- Bu denizde de öyle hünerli balıklar vardır ki yılana bile sihir yapar, balık haline koyarlar.
- واندرین یم ماهیان پر فناند ** مار را از سحر ماهی میکنند
- Ululuk denizinin dibindeki balıklara deniz, sihri helâl öğretmiştir.

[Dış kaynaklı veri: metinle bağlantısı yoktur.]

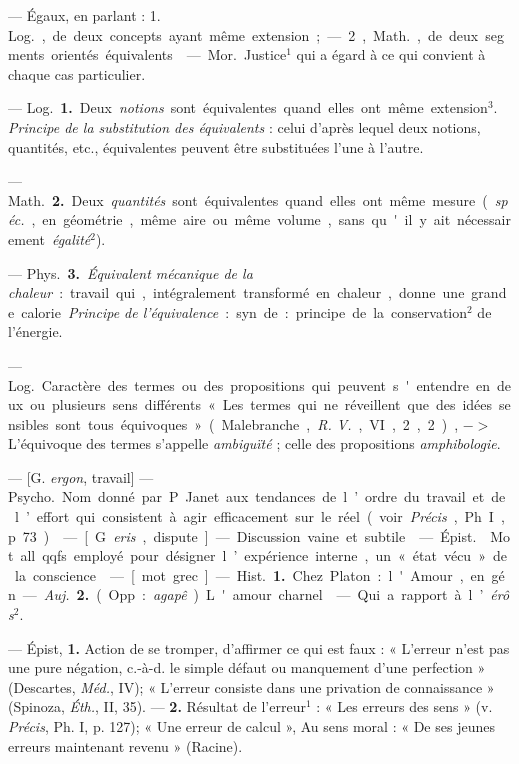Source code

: \begin{itemize}[leftmargin=1cm, label=, itemsep=1pt]
 — Égaux, en parlant :
1. \si{Log.}, de deux concepts ayant
même extension ; — 2, \si{Math.}, de
deux segments orientés équivalents.

 — \si{Mor.} Justice$^1$ qui a égard
à ce qui convient à chaque cas particulier.

 — \si{Log.} {\bf 1.} Deux {\it notions}
sont équivalentes quand elles ont
même extension$^3$. {\it Principe de la
substitution des équivalents} : celui
d’après lequel deux notions, quantités, etc., équivalentes peuvent être
substituées l’une à l’autre.

— \si{Math.} {\bf 2.} Deux {\it quantités} sont
équivalentes quand elles ont même
mesure ({\it spéc.}, en géométrie, même
aire ou même volume, sans qu'il y
ait nécessairement {\it égalité}$^2$).

— \si{Phys.} {\bf 3.} {\it Équivalent mécanique de la
chaleur} : travail qui, intégralement transformé en chaleur, donne
une grande calorie. {\it Principe de
l’équivalence} : syn. de : principe de
la conservation$^2$ de l’énergie.

 — \si{Log.} Caractère des
termes ou des propositions qui peuvent s'entendre en deux ou plusieurs
sens différents « Les termes qui ne
réveillent que des idées sensibles
sont tous équivoques » (Malebranche, {\it R. V.}, VI, 2, 2), $->$
L'équivoque des termes s'appelle
{\it ambiguïté} ; celle des propositions
{\it amphibologie}.

 — [G. {\it ergon},
travail] — \si{Psycho.} Nom donné par
P. Janet aux tendances de l’ordre
du travail et de l’effort qui consistent à agir efficacement sur le réel
(voir  {\it Précis}, Ph. I, p. 73).

 — [G. {\it eris}, dispute] — Discussion vaine et subtile.

 — \si{Épist.}  Mot all. qqfs
employé pour désigner l’expérience
interne, un « état vécu » de la conscience.

 — [mot grec] — \si{Hist.} {\bf 1.} Chez
Platon : l'Amour, en gén. — {\it Auj.}
 {\bf 2.} (Opp. : {\it agapê}). L'amour charnel.

 — Qui a rapport à l’{\it érôs}$^2$.

 — Épist, {\bf 1.}  Action de se
tromper, d'affirmer ce qui est faux :
« L'erreur n’est pas une pure négation, c.-à-d. le simple défaut ou
manquement d'une perfection »
(Descartes, {\it Méd.}, IV); « L'erreur
consiste dans une privation de connaissance » (Spinoza, {\it Éth.}, II, 35).
— {\bf 2.}  Résultat de l'erreur$^1$ : « Les erreurs
des sens » (v.  {\it Précis}, Ph. I, p. 127); « Une erreur de calcul »,
Au sens moral : « De ses jeunes erreurs maintenant revenu » (Racine).


\end{itemize}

- ماهیان قعر دریای جلال ** بحرشان آموخته سحر حلال
- Olmayacak şey, onların himmetiyle olur. Pis, oraya vardı mı tertemiz olur, kutlu bir hale girer. 3600
- بس محال از تاب ایشان حال شد ** نحس آنجا رفت و نیکوفال شد
- Bu sözü kıyamete kadar söylesem, bu bahsi kıyamete kadar uzatsam bitmez… Yüzlerce kıyamet kopar, geçer de yine bu bahis tamamlanmaz.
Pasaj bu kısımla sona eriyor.